Data model

PutFS stores files on a plain directory hierarchy. It doesn't enforce any structure – PUT /hello.txt works fine.

For multi-tenant or multi-application deployments, there's a logical model:

tenant    →  a PutFS deployment (maps to a ZFS pool or data root)
└── dataset   →  first path segment (maps to a ZFS dataset, or "bucket" by convention)
    └── object    →  everything after (just a file)

https://acme.putfs.example.org/invoices/q1-2024.pdf
       ^^^^                    ^^^^^^^^ ^^^^^^^^^^^^
       tenant                  dataset  object path

On disk:

/srv/putfs/
├── invoices/           ← dataset
│   └── q1-2024.pdf     ← object
└── contracts/          ← dataset
    └── nda.pdf         ← object

Transparency: the filesystem is the source of truth

PutFS has no metadata database, no index, no sidecar files – the bytes on disk are the state PutFS exposes. Any change reaches every observer immediately, and in both directions: a PUT via the API is visible to ls -la the next instant, an mv or rm on disk shows up in the next API listing with no reindex step. rsync, zfs send, snapshot rollbacks, manual edits – they all just work; none of them need to know that PutFS exists.

The flipside: any feature that would require persistent metadata (object tags, custom ACLs, version history independent of the filesystem) is out of scope by construction.

Write atomicity and durability

Every PUT streams into a private temporary file and is published with an atomic rename (plain keys) or a create-only link (WORM keys), so a key only ever appears on disk as a complete object. A reader, or a racing PUT, sees the old object or the new one – never a partial or torn write – and a failed or aborted upload leaves only its own temp, never a half-written key. This atomicity is unconditional: it holds regardless of filesystem or tuning.

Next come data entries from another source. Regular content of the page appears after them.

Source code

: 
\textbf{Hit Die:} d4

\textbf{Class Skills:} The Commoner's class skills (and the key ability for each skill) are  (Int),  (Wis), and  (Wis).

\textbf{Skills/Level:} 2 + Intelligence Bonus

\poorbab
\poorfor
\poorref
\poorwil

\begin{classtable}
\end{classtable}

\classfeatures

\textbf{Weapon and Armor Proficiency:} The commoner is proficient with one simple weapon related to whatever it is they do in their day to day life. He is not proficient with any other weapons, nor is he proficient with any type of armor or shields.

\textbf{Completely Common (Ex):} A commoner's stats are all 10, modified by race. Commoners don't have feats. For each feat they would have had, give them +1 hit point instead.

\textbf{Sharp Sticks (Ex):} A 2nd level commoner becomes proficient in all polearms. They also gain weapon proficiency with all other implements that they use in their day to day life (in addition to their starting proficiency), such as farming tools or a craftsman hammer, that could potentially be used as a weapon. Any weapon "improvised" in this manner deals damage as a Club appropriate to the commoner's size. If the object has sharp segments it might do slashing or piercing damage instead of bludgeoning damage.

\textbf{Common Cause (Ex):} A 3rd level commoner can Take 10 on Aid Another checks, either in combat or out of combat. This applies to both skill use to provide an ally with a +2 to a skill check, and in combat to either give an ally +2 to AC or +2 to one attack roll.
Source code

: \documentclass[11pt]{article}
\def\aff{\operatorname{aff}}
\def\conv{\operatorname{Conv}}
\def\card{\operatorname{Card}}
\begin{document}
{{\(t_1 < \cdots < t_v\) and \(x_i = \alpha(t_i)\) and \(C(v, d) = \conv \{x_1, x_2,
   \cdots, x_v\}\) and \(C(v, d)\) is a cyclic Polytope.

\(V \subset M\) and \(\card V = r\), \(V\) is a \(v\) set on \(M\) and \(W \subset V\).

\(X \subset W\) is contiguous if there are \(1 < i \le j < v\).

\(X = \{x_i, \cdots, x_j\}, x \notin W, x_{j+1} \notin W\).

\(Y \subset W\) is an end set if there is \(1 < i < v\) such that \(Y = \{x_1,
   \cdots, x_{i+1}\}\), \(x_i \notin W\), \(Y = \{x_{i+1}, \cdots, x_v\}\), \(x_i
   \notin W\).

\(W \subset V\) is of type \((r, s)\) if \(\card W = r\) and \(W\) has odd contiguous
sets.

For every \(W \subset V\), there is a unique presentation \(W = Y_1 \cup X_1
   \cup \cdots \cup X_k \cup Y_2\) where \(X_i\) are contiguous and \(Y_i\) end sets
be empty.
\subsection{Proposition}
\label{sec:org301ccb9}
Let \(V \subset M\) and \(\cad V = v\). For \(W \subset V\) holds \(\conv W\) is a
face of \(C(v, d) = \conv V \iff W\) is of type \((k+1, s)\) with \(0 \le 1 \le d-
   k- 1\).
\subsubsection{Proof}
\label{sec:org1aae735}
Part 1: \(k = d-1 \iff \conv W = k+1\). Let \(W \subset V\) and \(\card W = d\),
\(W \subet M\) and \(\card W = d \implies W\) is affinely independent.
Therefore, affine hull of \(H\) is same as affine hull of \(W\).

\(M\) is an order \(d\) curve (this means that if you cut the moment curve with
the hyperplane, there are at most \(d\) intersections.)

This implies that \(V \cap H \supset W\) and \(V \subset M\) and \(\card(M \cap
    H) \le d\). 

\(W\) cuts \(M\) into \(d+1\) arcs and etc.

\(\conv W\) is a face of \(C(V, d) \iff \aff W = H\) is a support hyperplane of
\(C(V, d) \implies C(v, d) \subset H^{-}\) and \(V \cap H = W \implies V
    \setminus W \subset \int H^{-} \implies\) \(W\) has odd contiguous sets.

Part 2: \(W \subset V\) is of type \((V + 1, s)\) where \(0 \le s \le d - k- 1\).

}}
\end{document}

Durability is a separate guarantee. PutFS issues no fsync on the write path – it writes the temp, closes it, renames it into place, and returns 201. A successful PUT therefore means "atomically visible", not "already flushed to stable storage": PutFS delegates durability to the filesystem, exactly as it delegates redundancy and checksums (see Data integrity).

A 201 is not a power-loss barrier by default

Because PutFS never calls fsync, its writes are asynchronous as far as the filesystem is concerned. On ZFS with the default sync=standard, a just-acknowledged PUT sits in the open transaction group and is flushed at the next commit (up to zfs_txg_timeout, default 5s), so a power loss in that window can drop the object. It is dropped atomically – you lose the whole object or nothing, never a corrupt or partial one – because copy-on-write never exposes a torn state. To make an acknowledged PUT survive power loss, set sync=always on the dataset so every write reaches the intent log (SLOG) before it returns. The ZFS tuning guide covers the latency trade-off.

Tenants

A tenant is a single PutFS deployment – one server, one nginx, one data root. Isolation between tenants is at the deployment level (separate servers, separate DNS, separate auth). Or, when running multiple instances on one server, tenant isolation can be enforced via different mount points or zfs pools for the data root.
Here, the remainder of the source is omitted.